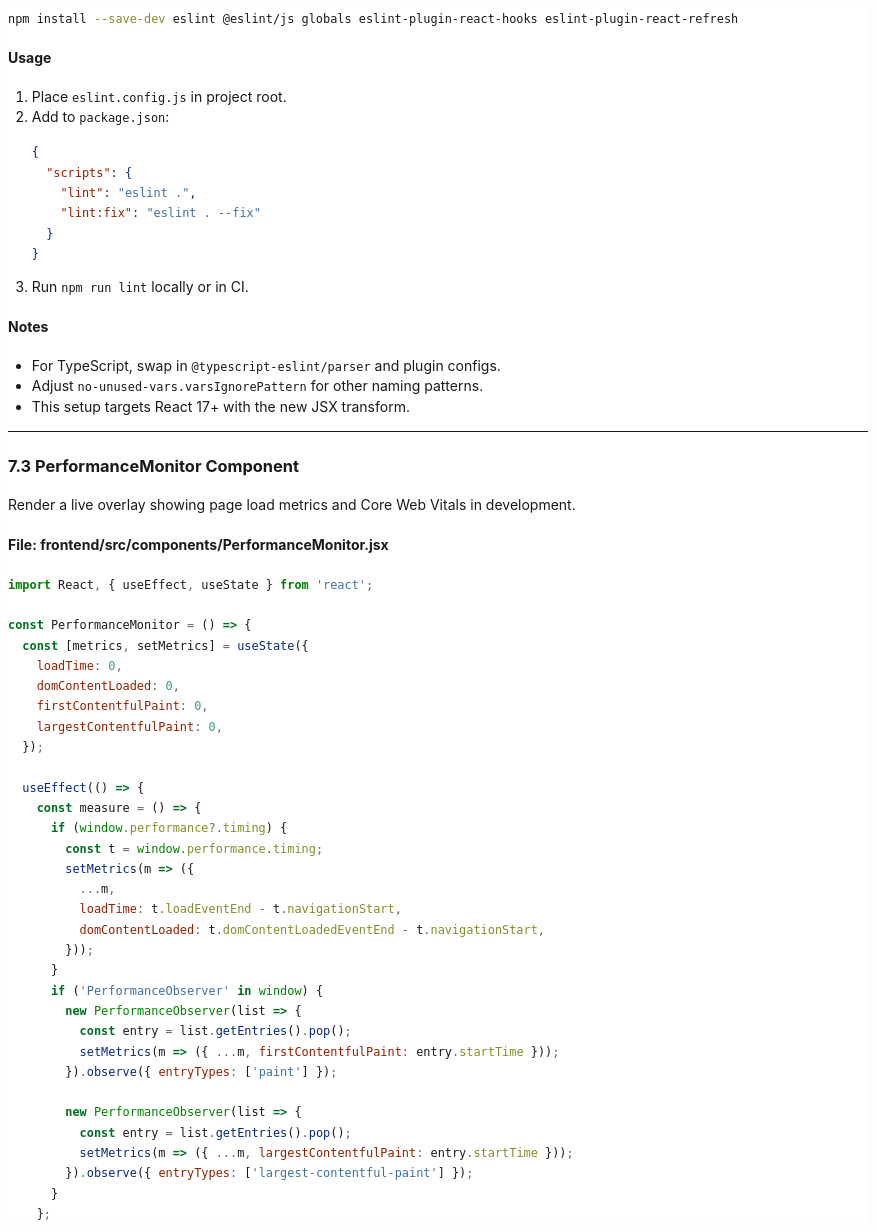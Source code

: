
 ```bash
npm install --save-dev eslint @eslint/js globals eslint-plugin-react-hooks eslint-plugin-react-refresh
```

#### Usage

1. Place `eslint.config.js` in project root.
2. Add to `package.json`:
   ```json
   {
     "scripts": {
       "lint": "eslint .",
       "lint:fix": "eslint . --fix"
     }
   }
   ```
3. Run `npm run lint` locally or in CI.

#### Notes

- For TypeScript, swap in `@typescript-eslint/parser` and plugin configs.
- Adjust `no-unused-vars.varsIgnorePattern` for other naming patterns.
- This setup targets React 17+ with the new JSX transform.

---

### 7.3 PerformanceMonitor Component

Render a live overlay showing page load metrics and Core Web Vitals in development.

#### File: frontend/src/components/PerformanceMonitor.jsx

```jsx
import React, { useEffect, useState } from 'react';

const PerformanceMonitor = () => {
  const [metrics, setMetrics] = useState({
    loadTime: 0,
    domContentLoaded: 0,
    firstContentfulPaint: 0,
    largestContentfulPaint: 0,
  });

  useEffect(() => {
    const measure = () => {
      if (window.performance?.timing) {
        const t = window.performance.timing;
        setMetrics(m => ({
          ...m,
          loadTime: t.loadEventEnd - t.navigationStart,
          domContentLoaded: t.domContentLoadedEventEnd - t.navigationStart,
        }));
      }
      if ('PerformanceObserver' in window) {
        new PerformanceObserver(list => {
          const entry = list.getEntries().pop();
          setMetrics(m => ({ ...m, firstContentfulPaint: entry.startTime }));
        }).observe({ entryTypes: ['paint'] });

        new PerformanceObserver(list => {
          const entry = list.getEntries().pop();
          setMetrics(m => ({ ...m, largestContentfulPaint: entry.startTime }));
        }).observe({ entryTypes: ['largest-contentful-paint'] });
      }
    };
```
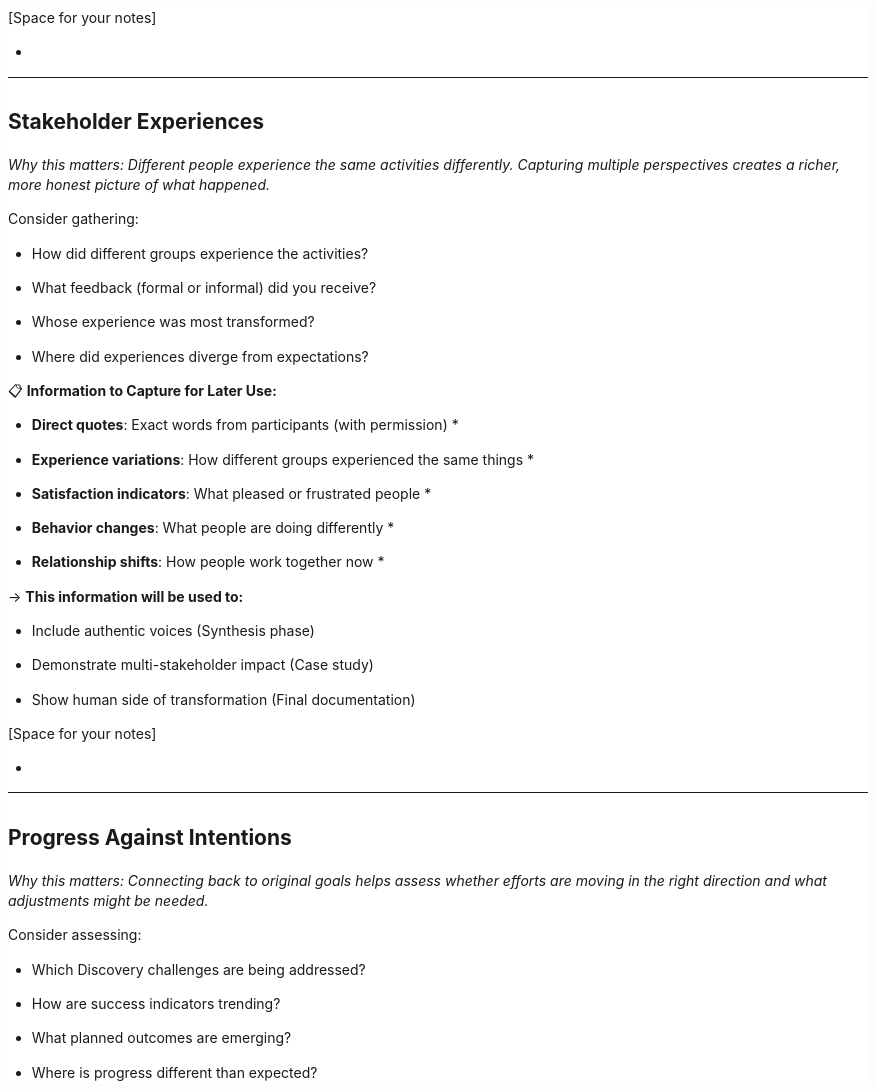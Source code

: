 \[Space for your notes\]

- 

---

## Stakeholder Experiences

_Why this matters: Different people experience the same activities differently. Capturing multiple perspectives creates a richer, more honest picture of what happened._

Consider gathering:

- How did different groups experience the activities?

- What feedback (formal or informal) did you receive?

- Whose experience was most transformed?

- Where did experiences diverge from expectations?

📋 **Information to Capture for Later Use:**

- **Direct quotes**: Exact words from participants (with permission) \*

- **Experience variations**: How different groups experienced the same things \*

- **Satisfaction indicators**: What pleased or frustrated people \*

- **Behavior changes**: What people are doing differently \*

- **Relationship shifts**: How people work together now \*

→ **This information will be used to:**

- Include authentic voices (Synthesis phase)

- Demonstrate multi-stakeholder impact (Case study)

- Show human side of transformation (Final documentation)

\[Space for your notes\]

- 

---

## Progress Against Intentions

_Why this matters: Connecting back to original goals helps assess whether efforts are moving in the right direction and what adjustments might be needed._

Consider assessing:

- Which Discovery challenges are being addressed?

- How are success indicators trending?

- What planned outcomes are emerging?

- Where is progress different than expected?
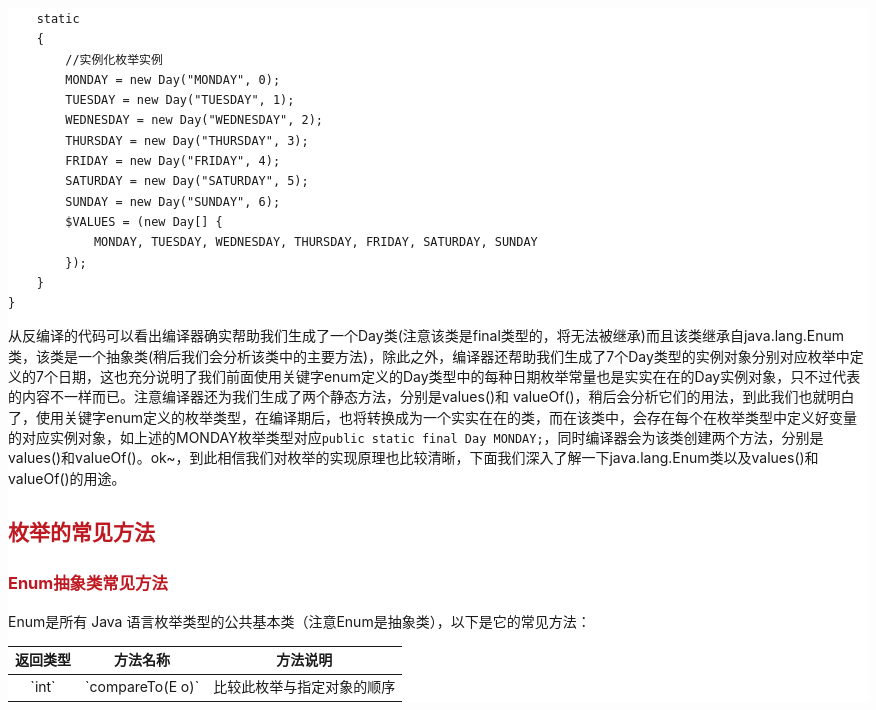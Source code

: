         static 
        {    
            //实例化枚举实例
            MONDAY = new Day("MONDAY", 0);
            TUESDAY = new Day("TUESDAY", 1);
            WEDNESDAY = new Day("WEDNESDAY", 2);
            THURSDAY = new Day("THURSDAY", 3);
            FRIDAY = new Day("FRIDAY", 4);
            SATURDAY = new Day("SATURDAY", 5);
            SUNDAY = new Day("SUNDAY", 6);
            $VALUES = (new Day[] {
                MONDAY, TUESDAY, WEDNESDAY, THURSDAY, FRIDAY, SATURDAY, SUNDAY
            });
        }
    }

从反编译的代码可以看出编译器确实帮助我们生成了一个Day类(注意该类是final类型的，将无法被继承)而且该类继承自java.lang.Enum类，该类是一个抽象类(稍后我们会分析该类中的主要方法)，除此之外，编译器还帮助我们生成了7个Day类型的实例对象分别对应枚举中定义的7个日期，这也充分说明了我们前面使用关键字enum定义的Day类型中的每种日期枚举常量也是实实在在的Day实例对象，只不过代表的内容不一样而已。注意编译器还为我们生成了两个静态方法，分别是values()和 valueOf()，稍后会分析它们的用法，到此我们也就明白了，使用关键字enum定义的枚举类型，在编译期后，也将转换成为一个实实在在的类，而在该类中，会存在每个在枚举类型中定义好变量的对应实例对象，如上述的MONDAY枚举类型对应`public static final Day MONDAY;`，同时编译器会为该类创建两个方法，分别是values()和valueOf()。ok~，到此相信我们对枚举的实现原理也比较清晰，下面我们深入了解一下java.lang.Enum类以及values()和valueOf()的用途。

## <a name="t3"></a><font color="#BE1921">枚举的常见方法</font>

### <a name="t4"></a><font color="#BE1921">Enum抽象类常见方法</font>

Enum是所有 Java 语言枚举类型的公共基本类（注意Enum是抽象类），以下是它的常见方法：

<div class="table-box">

<table>

<thead>

<tr>

<th align="center">返回类型</th>

<th align="center">方法名称</th>

<th>方法说明</th>

</tr>

</thead>

<tbody>

<tr>

<td align="center">`int`</td>

<td align="center">`compareTo(E o)`</td>

<td>比较此枚举与指定对象的顺序</td>
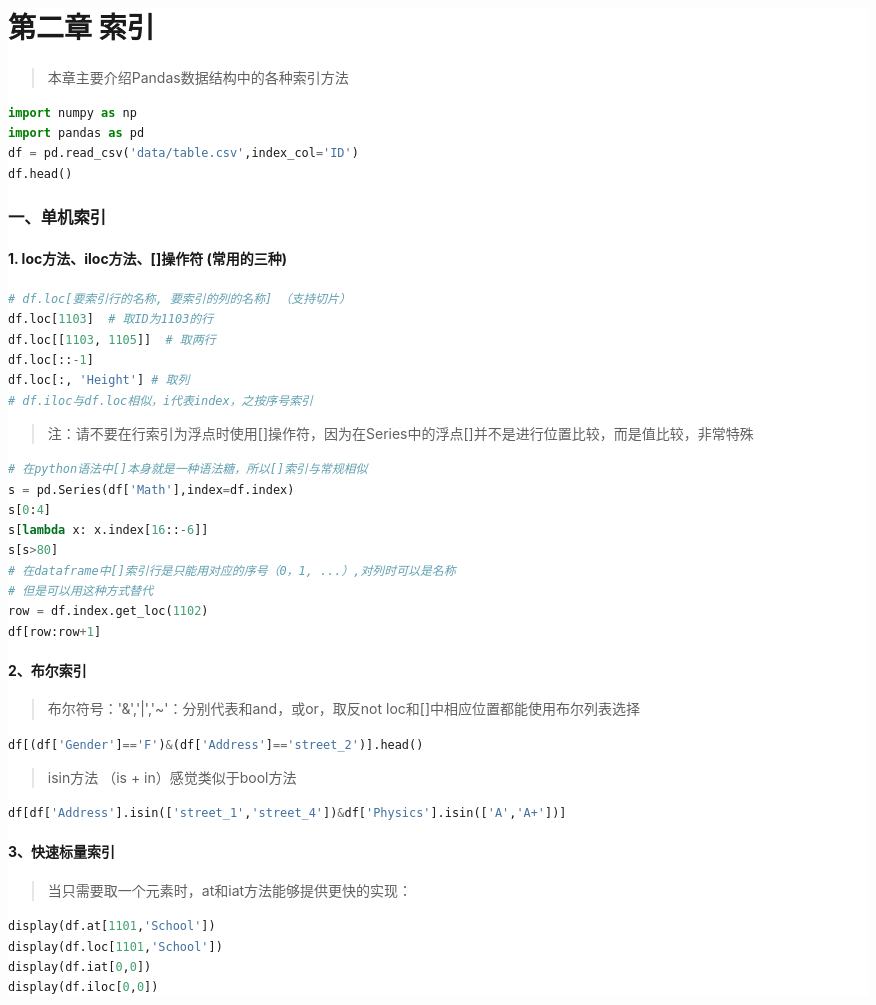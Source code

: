 # 第二章 索引
> 本章主要介绍Pandas数据结构中的各种索引方法
```python
import numpy as np
import pandas as pd
df = pd.read_csv('data/table.csv',index_col='ID')
df.head()
```
### 一、单机索引
#### 1. loc方法、iloc方法、[]操作符 (常用的三种)
```python
# df.loc[要索引行的名称, 要索引的列的名称] （支持切片）
df.loc[1103]  # 取ID为1103的行
df.loc[[1103, 1105]]  # 取两行
df.loc[::-1]
df.loc[:, 'Height'] # 取列
# df.iloc与df.loc相似，i代表index，之按序号索引
```
> 注：请不要在行索引为浮点时使用[]操作符，因为在Series中的浮点[]并不是进行位置比较，而是值比较，非常特殊
```python
# 在python语法中[]本身就是一种语法糖，所以[]索引与常规相似
s = pd.Series(df['Math'],index=df.index)
s[0:4]
s[lambda x: x.index[16::-6]]
s[s>80]
# 在dataframe中[]索引行是只能用对应的序号（0，1, ...）,对列时可以是名称
# 但是可以用这种方式替代
row = df.index.get_loc(1102)
df[row:row+1]
```

#### 2、布尔索引
>  布尔符号：'&','|','~'：分别代表和and，或or，取反not
>  loc和[]中相应位置都能使用布尔列表选择
 ```python
 df[(df['Gender']=='F')&(df['Address']=='street_2')].head()
```
> isin方法 （is + in）感觉类似于bool方法
```python
df[df['Address'].isin(['street_1','street_4'])&df['Physics'].isin(['A','A+'])]
```

#### 3、快速标量索引
> 当只需要取一个元素时，at和iat方法能够提供更快的实现：
```python
display(df.at[1101,'School'])
display(df.loc[1101,'School'])
display(df.iat[0,0])
display(df.iloc[0,0])
```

────

*Task objective*:
Pictures stay out of the copy; print the material above exactly.

*Result for this exercise*:
Source code

:
 ```bash
npm install --save-dev eslint @eslint/js globals eslint-plugin-react-hooks eslint-plugin-react-refresh
```

#### Usage

1. Place `eslint.config.js` in project root.
2. Add to `package.json`:
   ```json
   {
     "scripts": {
       "lint": "eslint .",
       "lint:fix": "eslint . --fix"
     }
   }
   ```
3. Run `npm run lint` locally or in CI.

#### Notes

- For TypeScript, swap in `@typescript-eslint/parser` and plugin configs.
- Adjust `no-unused-vars.varsIgnorePattern` for other naming patterns.
- This setup targets React 17+ with the new JSX transform.

---

### 7.3 PerformanceMonitor Component

Render a live overlay showing page load metrics and Core Web Vitals in development.

#### File: frontend/src/components/PerformanceMonitor.jsx

```jsx
import React, { useEffect, useState } from 'react';

const PerformanceMonitor = () => {
  const [metrics, setMetrics] = useState({
    loadTime: 0,
    domContentLoaded: 0,
    firstContentfulPaint: 0,
    largestContentfulPaint: 0,
  });

  useEffect(() => {
    const measure = () => {
      if (window.performance?.timing) {
        const t = window.performance.timing;
        setMetrics(m => ({
          ...m,
          loadTime: t.loadEventEnd - t.navigationStart,
          domContentLoaded: t.domContentLoadedEventEnd - t.navigationStart,
        }));
      }
      if ('PerformanceObserver' in window) {
        new PerformanceObserver(list => {
          const entry = list.getEntries().pop();
          setMetrics(m => ({ ...m, firstContentfulPaint: entry.startTime }));
        }).observe({ entryTypes: ['paint'] });

        new PerformanceObserver(list => {
          const entry = list.getEntries().pop();
          setMetrics(m => ({ ...m, largestContentfulPaint: entry.startTime }));
        }).observe({ entryTypes: ['largest-contentful-paint'] });
      }
    };
```
Source code

: \[Space for your notes\]

- 

---

## Stakeholder Experiences

_Why this matters: Different people experience the same activities differently. Capturing multiple perspectives creates a richer, more honest picture of what happened._

Consider gathering:

- How did different groups experience the activities?

- What feedback (formal or informal) did you receive?

- Whose experience was most transformed?

- Where did experiences diverge from expectations?

📋 **Information to Capture for Later Use:**

- **Direct quotes**: Exact words from participants (with permission) \*

- **Experience variations**: How different groups experienced the same things \*

- **Satisfaction indicators**: What pleased or frustrated people \*

- **Behavior changes**: What people are doing differently \*

- **Relationship shifts**: How people work together now \*

→ **This information will be used to:**

- Include authentic voices (Synthesis phase)

- Demonstrate multi-stakeholder impact (Case study)

- Show human side of transformation (Final documentation)

\[Space for your notes\]

- 

---

## Progress Against Intentions

_Why this matters: Connecting back to original goals helps assess whether efforts are moving in the right direction and what adjustments might be needed._

Consider assessing:

- Which Discovery challenges are being addressed?

- How are success indicators trending?

- What planned outcomes are emerging?

- Where is progress different than expected?
Source code

:         static 
        {    
            //实例化枚举实例
            MONDAY = new Day("MONDAY", 0);
            TUESDAY = new Day("TUESDAY", 1);
            WEDNESDAY = new Day("WEDNESDAY", 2);
            THURSDAY = new Day("THURSDAY", 3);
            FRIDAY = new Day("FRIDAY", 4);
            SATURDAY = new Day("SATURDAY", 5);
            SUNDAY = new Day("SUNDAY", 6);
            $VALUES = (new Day[] {
                MONDAY, TUESDAY, WEDNESDAY, THURSDAY, FRIDAY, SATURDAY, SUNDAY
            });
        }
    }

从反编译的代码可以看出编译器确实帮助我们生成了一个Day类(注意该类是final类型的，将无法被继承)而且该类继承自java.lang.Enum类，该类是一个抽象类(稍后我们会分析该类中的主要方法)，除此之外，编译器还帮助我们生成了7个Day类型的实例对象分别对应枚举中定义的7个日期，这也充分说明了我们前面使用关键字enum定义的Day类型中的每种日期枚举常量也是实实在在的Day实例对象，只不过代表的内容不一样而已。注意编译器还为我们生成了两个静态方法，分别是values()和 valueOf()，稍后会分析它们的用法，到此我们也就明白了，使用关键字enum定义的枚举类型，在编译期后，也将转换成为一个实实在在的类，而在该类中，会存在每个在枚举类型中定义好变量的对应实例对象，如上述的MONDAY枚举类型对应`public static final Day MONDAY;`，同时编译器会为该类创建两个方法，分别是values()和valueOf()。ok~，到此相信我们对枚举的实现原理也比较清晰，下面我们深入了解一下java.lang.Enum类以及values()和valueOf()的用途。

## <a name="t3"></a><font color="#BE1921">枚举的常见方法</font>

### <a name="t4"></a><font color="#BE1921">Enum抽象类常见方法</font>

Enum是所有 Java 语言枚举类型的公共基本类（注意Enum是抽象类），以下是它的常见方法：

<div class="table-box">

<table>

<thead>

<tr>

<th align="center">返回类型</th>

<th align="center">方法名称</th>

<th>方法说明</th>

</tr>

</thead>

<tbody>

<tr>

<td align="center">`int`</td>

<td align="center">`compareTo(E o)`</td>

<td>比较此枚举与指定对象的顺序</td>
Source code

: # 第二章 索引
> 本章主要介绍Pandas数据结构中的各种索引方法
```python
import numpy as np
import pandas as pd
df = pd.read_csv('data/table.csv',index_col='ID')
df.head()
```
### 一、单机索引
#### 1. loc方法、iloc方法、[]操作符 (常用的三种)
```python
# df.loc[要索引行的名称, 要索引的列的名称] （支持切片）
df.loc[1103]  # 取ID为1103的行
df.loc[[1103, 1105]]  # 取两行
df.loc[::-1]
df.loc[:, 'Height'] # 取列
# df.iloc与df.loc相似，i代表index，之按序号索引
```
> 注：请不要在行索引为浮点时使用[]操作符，因为在Series中的浮点[]并不是进行位置比较，而是值比较，非常特殊
```python
# 在python语法中[]本身就是一种语法糖，所以[]索引与常规相似
s = pd.Series(df['Math'],index=df.index)
s[0:4]
s[lambda x: x.index[16::-6]]
s[s>80]
# 在dataframe中[]索引行是只能用对应的序号（0，1, ...）,对列时可以是名称
# 但是可以用这种方式替代
row = df.index.get_loc(1102)
df[row:row+1]
```

#### 2、布尔索引
>  布尔符号：'&','|','~'：分别代表和and，或or，取反not
>  loc和[]中相应位置都能使用布尔列表选择
 ```python
 df[(df['Gender']=='F')&(df['Address']=='street_2')].head()
```
> isin方法 （is + in）感觉类似于bool方法
```python
df[df['Address'].isin(['street_1','street_4'])&df['Physics'].isin(['A','A+'])]
```

#### 3、快速标量索引
> 当只需要取一个元素时，at和iat方法能够提供更快的实现：
```python
display(df.at[1101,'School'])
display(df.loc[1101,'School'])
display(df.iat[0,0])
display(df.iloc[0,0])
```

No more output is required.